An exact copy of the entries below is needed, with every picture left out.

——————————

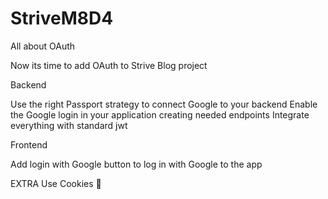 # StriveM8D4
All about OAuth
 

 Now its time to add OAuth to Strive Blog project

Backend

Use the right Passport strategy to connect Google to your backend
Enable the Google login in your application creating needed endpoints
Integrate everything with standard jwt


Frontend 

Add login with Google button to log in with Google to the app
 

EXTRA
Use Cookies 🍪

——————————

> [Worked solution]
 # StriveM8D4
All about OAuth
 

 Now its time to add OAuth to Strive Blog project

Backend

Use the right Passport strategy to connect Google to your backend
Enable the Google login in your application creating needed endpoints
Integrate everything with standard jwt


Frontend 

Add login with Google button to log in with Google to the app
 

EXTRA
Use Cookies 🍪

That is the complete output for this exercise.